Various articles of manufacture that store instructions (and, optionally, data) executable by a computing system to implement techniques disclosed herein are also contemplated. These articles of manufacture include non-transitory computer-readable memory media. The contemplated non-transitory computer-readable memory media include portions of a memory subsystem of a computing device as well as storage media or memory media such as magnetic media (e.g., disk) or optical media (e.g., CD, DVD, and related technologies, etc.). The non-transitory computer-readable media may be either volatile or nonvolatile memory.

This disclosure includes references to “one embodiment,” “a particular embodiment,” “some embodiments,” “various embodiments,” “an embodiment,” etc. The appearances of these phrases do not necessarily refer to the same embodiment. Particular features, structures, or characteristics may be combined in any suitable manner consistent with this disclosure.

Within this disclosure, different entities (which may variously be referred to as “units,” “circuits,” other components, etc.) may be described or claimed as “configured” to perform one or more tasks or operations. This formulation—[entity] configured to [perform one or more tasks]—is used herein to refer to structure (i.e., something physical, such as an electronic circuit). More specifically, this formulation is used to indicate that this structure is arranged to perform the one or more tasks during operation. A structure can be said to be “configured to” perform some task even if the structure is not currently being operated. For example, a “filter configured to process sensor data” is intended to cover, for example, equipment that has a module or circuitry that performs this function during operation, even if the circuitry in question is not currently being used (e.g., a power supply is not connected to it). Thus, an entity described or recited as “configured to” perform some task refers to something physical, such as a device, circuit, memory storing program instructions executable to implement the task, etc. This phrase is not used herein to refer to something intangible. The term “configured to” is not intended to mean “configurable to.” An unprogrammed FPGA, for example, would not be considered to be “configured to” perform some specific function, although it may be “configurable to” perform that function after programming.

Reciting in the appended claims that a structure is “configured to” perform one or more tasks is expressly intended not to invoke 35 U.S.C. § 112(f) for that claim element. Accordingly, none of the claims in this application as filed are intended to be interpreted as having means-plus-function elements. Should Applicant wish to invoke Section 112(f) during prosecution, it will recite claim elements using the “means for” [performing a function] construct.
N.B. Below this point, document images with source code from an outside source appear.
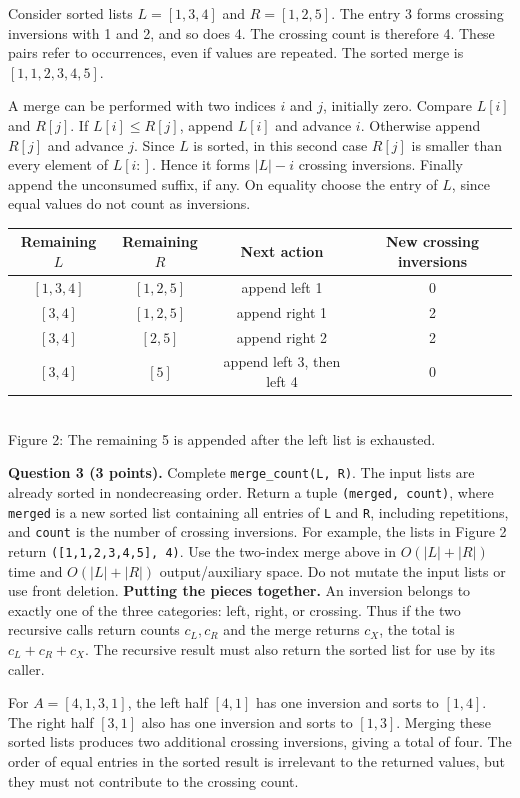 \documentclass[11pt,a4paper]{article}
\newcommand{\code}[1]{\texttt{#1}}
\newcommand{\q}[2]{\medskip\noindent\textbf{Question #1 (#2 points).} }
\begin{document}
Consider sorted lists \(L=[1,3,4]\) and \(R=[1,2,5]\). The entry 3 forms crossing inversions with 1 and 2, and so does 4. The crossing count is therefore 4. These pairs refer to occurrences, even if values are repeated. The sorted merge is \([1,1,2,3,4,5]\).

A merge can be performed with two indices \(i\) and \(j\), initially zero. Compare \(L[i]\) and \(R[j]\). If \(L[i]\le R[j]\), append \(L[i]\) and advance \(i\). Otherwise append \(R[j]\) and advance \(j\). Since \(L\) is sorted, in this second case \(R[j]\) is smaller than every element of \(L[i:]\). Hence it forms \(|L|-i\) crossing inversions. Finally append the unconsumed suffix, if any. On equality choose the entry of \(L\), since equal values do not count as inversions.

\begin{center}
\small\begin{tabular}{c|c|c|c}
Remaining \(L\)&Remaining \(R\)&Next action&New crossing inversions\\\hline
\([1,3,4]\)&\([1,2,5]\)&append left 1&0\\
\([3,4]\)&\([1,2,5]\)&append right 1&2\\
\([3,4]\)&\([2,5]\)&append right 2&2\\
\([3,4]\)&\([5]\)&append left 3, then left 4&0
\end{tabular}\\[6pt]\small Figure 2: The remaining 5 is appended after the left list is exhausted.
\end{center}
\q{3}{3} Complete \code{merge\_count(L, R)}. The input lists are already sorted in nondecreasing order. Return a tuple \code{(merged, count)}, where \code{merged} is a new sorted list containing all entries of \code{L} and \code{R}, including repetitions, and \code{count} is the number of crossing inversions. For example, the lists in Figure 2 return \code{([1,1,2,3,4,5], 4)}. Use the two-index merge above in \(O(|L|+|R|)\) time and \(O(|L|+|R|)\) output/auxiliary space. Do not mutate the input lists or use front deletion.
\newpage
\textbf{Putting the pieces together.} An inversion belongs to exactly one of the three categories: left, right, or crossing. Thus if the two recursive calls return counts \(c_L,c_R\) and the merge returns \(c_X\), the total is \(c_L+c_R+c_X\). The recursive result must also return the sorted list for use by its caller.

For \(A=[4,1,3,1]\), the left half \([4,1]\) has one inversion and sorts to \([1,4]\). The right half \([3,1]\) also has one inversion and sorts to \([1,3]\). Merging these sorted lists produces two additional crossing inversions, giving a total of four. The order of equal entries in the sorted result is irrelevant to the returned values, but they must not contribute to the crossing count.
\end{document}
It is to be understood that the present disclosure is not limited to particular devices or methods, which may, of course, vary. It is also to be understood that the terminology used herein is for the purpose of describing particular embodiments only, and is not intended to be limiting. As used herein, the singular forms “a”, “an”, and “the” include singular and plural referents unless the context clearly dictates otherwise. Furthermore, the words “can” and “may” are used throughout this application in a permissive sense (i.e., having the potential to, being able to), not in a mandatory sense (i.e., must). The term “include,” “comprise,” and derivations thereof, mean “including, but not limited to.” The term “coupled” means directly or indirectly connected.

As used herein, the term “based on” is used to describe one or more factors that affect a determination. This term does not foreclose the possibility that additional factors may affect the determination. That is, a determination may be solely based on specified factors or based on the specified factors as well as other, unspecified factors. Consider the phrase “determine A based on B.” This phrase specifies that B is a factor used to determine A or that affects the determination of A. This phrase does not foreclose that the determination of A may also be based on some other factor, such as C. This phrase is also intended to cover an embodiment in which A is determined based solely on B. As used herein, the phrase “based on” is synonymous with the phrase “based at least in part on.”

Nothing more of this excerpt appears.